Somurta somurta ona ayak uydurmaya çalıştım. Kıvanç kapımı tutup, "Buyrun hanımefendi" dedi sırıtarak. Bende sırıtmaya başladım ve, "Geç sen o zaman"

"İstersen bu gece erkekliğimi sana kanıtlayabilirim, gece güzeli" dediğinde gözlerim yerlerinden çıkmak istercesine açıldı. Kıvanç gülerek kolumdan tuttuvve beni arabaya zorla bindirdi ve kapıyı sertçe kapattı.

Tam çıkacakken o hızla binip kapıları kilitlendiğinde ofladım. "Rahat dur" diye uyarida bulunup arabayı çalıştırdı. Alayla güldüm. "Şu an beni kaçırıyorsun"

"Kaçmak istemeseydin yanıma gelmezdin" dedi ciddiyetle. Çok hızlı gidiyordu ve biz emniyet kemeri takmamıştık. İyi ki hız korkum yoktu. "Kaçmak mı?! Ciddi misin?! Ben nereden bileyim beni kaçıracağını!"

Kaçıracağını bilseydim hayatta gitmezdim yanına. Zaten her gece aşağıda sigara içiyordu. Başka gece gelirdim. Böyle düşünür giderdim ve kendimi kaçırttırırdım. Çünkü geri zekalıydım.

"Yanıma gelince yatakhaneden kaçıyorsun. Bende düşündüm ki, eğer yatakhaneden kaçıyorsa okuldan da kaçar" dediğinde ona döndüm. "Keşke bunu bana da söyleseydin!" dedim hala bu düşüncesine inanamazken.

"Sana söyleseydim gelmezdin" dedi sırıtarak. "Tabiki gelmezdim geri zekalı!" diye bağırdım. Bu adam benim sinirlerimi bozmaktan başka bir şey yapmıyordu. Radyoyu açtım ve gözlerimi kapatıp arkama yaslandım. Radyo reklam veriyordu. Harika!

Reklam bitince, Yüksek Sadakat'in Aşk Durdukça şarkısı çalmaya başladı. Bu şarkıyı seviyordum. İlk bu şarkıyı instagramda Elif'in ablasıyla yaptığı düette dinlemiştim.

Tilki, "Aylin uyuma zaten omzumu çökerttin bir de kollarıma kıyma güzelim" dediğinde derin bir nefes aldım. "Nereye gidiyoruz?" dedim onun alayına aldırmadan.

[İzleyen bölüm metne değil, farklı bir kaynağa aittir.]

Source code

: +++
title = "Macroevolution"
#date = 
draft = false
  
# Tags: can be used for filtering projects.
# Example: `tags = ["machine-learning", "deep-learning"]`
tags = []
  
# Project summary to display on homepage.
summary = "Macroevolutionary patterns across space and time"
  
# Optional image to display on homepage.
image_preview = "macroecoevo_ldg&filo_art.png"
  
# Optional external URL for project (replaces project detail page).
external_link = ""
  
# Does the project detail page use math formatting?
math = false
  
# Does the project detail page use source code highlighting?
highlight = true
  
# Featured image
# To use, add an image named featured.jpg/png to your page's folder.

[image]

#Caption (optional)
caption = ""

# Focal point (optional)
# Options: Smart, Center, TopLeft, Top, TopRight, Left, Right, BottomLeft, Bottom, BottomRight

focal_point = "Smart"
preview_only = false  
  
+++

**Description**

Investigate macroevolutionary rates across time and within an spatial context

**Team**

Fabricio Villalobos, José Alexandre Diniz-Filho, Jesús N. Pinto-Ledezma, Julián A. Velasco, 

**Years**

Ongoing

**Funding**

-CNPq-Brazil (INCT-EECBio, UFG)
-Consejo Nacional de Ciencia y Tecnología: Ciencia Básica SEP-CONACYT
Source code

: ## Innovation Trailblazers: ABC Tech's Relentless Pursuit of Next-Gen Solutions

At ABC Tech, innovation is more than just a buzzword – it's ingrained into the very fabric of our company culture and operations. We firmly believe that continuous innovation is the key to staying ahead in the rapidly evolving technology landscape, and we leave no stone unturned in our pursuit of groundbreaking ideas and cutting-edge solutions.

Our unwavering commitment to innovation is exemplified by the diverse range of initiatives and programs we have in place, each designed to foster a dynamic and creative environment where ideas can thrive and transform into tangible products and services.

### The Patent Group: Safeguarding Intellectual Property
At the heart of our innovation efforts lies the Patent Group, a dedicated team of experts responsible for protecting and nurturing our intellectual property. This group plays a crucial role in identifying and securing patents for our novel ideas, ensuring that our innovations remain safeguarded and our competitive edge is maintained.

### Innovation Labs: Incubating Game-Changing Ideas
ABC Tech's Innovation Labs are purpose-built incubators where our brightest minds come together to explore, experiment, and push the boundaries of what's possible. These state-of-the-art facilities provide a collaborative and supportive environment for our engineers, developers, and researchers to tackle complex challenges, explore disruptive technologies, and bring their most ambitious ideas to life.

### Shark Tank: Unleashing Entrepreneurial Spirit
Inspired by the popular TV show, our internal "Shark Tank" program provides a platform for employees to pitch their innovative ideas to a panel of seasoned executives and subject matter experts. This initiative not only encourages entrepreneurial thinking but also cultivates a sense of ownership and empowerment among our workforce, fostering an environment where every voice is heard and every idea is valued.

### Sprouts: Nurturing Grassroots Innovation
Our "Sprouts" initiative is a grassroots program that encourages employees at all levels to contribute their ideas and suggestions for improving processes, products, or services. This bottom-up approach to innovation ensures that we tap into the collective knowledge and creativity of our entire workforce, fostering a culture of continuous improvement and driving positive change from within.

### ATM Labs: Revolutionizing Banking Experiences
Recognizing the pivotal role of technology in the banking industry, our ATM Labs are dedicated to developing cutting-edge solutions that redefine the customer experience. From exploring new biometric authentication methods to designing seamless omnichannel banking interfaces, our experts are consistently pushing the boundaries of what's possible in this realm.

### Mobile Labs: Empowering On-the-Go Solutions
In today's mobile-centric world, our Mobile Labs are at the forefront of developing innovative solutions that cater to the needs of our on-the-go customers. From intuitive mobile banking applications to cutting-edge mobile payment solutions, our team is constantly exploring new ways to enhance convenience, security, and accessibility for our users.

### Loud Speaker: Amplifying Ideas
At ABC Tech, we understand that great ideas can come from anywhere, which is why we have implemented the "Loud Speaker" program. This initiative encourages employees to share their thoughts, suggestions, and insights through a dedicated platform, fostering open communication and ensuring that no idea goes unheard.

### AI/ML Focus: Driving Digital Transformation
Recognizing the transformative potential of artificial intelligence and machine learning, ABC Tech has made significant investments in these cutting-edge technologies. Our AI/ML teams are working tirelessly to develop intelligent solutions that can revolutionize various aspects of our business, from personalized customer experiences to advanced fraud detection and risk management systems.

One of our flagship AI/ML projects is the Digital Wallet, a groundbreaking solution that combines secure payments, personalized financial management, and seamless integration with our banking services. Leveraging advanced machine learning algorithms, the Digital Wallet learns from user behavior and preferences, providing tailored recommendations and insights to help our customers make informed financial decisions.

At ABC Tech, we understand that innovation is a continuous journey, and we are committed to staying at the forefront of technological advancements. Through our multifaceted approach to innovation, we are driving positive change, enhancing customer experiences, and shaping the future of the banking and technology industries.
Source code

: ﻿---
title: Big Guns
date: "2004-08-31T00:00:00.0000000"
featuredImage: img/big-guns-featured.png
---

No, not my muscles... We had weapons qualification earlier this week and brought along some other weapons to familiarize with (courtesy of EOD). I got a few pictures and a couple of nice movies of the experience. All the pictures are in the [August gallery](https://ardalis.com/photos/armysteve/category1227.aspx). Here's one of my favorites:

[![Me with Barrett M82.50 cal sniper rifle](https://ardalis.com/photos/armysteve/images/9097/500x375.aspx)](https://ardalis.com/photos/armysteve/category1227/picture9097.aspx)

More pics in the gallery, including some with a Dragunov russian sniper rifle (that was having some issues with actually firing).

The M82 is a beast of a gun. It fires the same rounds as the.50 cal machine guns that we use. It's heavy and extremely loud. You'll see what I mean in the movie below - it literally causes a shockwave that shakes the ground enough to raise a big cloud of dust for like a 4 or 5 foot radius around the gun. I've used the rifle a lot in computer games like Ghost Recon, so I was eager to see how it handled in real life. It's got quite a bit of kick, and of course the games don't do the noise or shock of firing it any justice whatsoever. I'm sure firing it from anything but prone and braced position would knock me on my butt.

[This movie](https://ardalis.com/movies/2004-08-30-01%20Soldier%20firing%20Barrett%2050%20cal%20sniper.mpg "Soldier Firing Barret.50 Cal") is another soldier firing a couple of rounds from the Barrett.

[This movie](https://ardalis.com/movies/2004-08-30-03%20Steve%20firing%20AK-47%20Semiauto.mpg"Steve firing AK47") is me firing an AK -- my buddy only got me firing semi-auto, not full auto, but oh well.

"Evime" dediğinde hemen gözlerimi açıp, "Ne?" diye bağırdım. "Ne demek evine?! Ne yapacağız evinde?!" Kıvanç bana kısa bir bakış attı ve, "Her şeyi yapabiliriz. Mesela seks güzel fikir bence"

Yanaklarım yine üzerine kırmızıyı alırken, "Salak salak konuşup durma" dedim ona bakmadan. Kıvanç arabayı durdurunca sağımdaki o büyük eve baktım. Bu hafta sonumu burada, Kıvançla geçirecektim. Umarım bu evden ikimiz beraber sağ çıkabilirdik.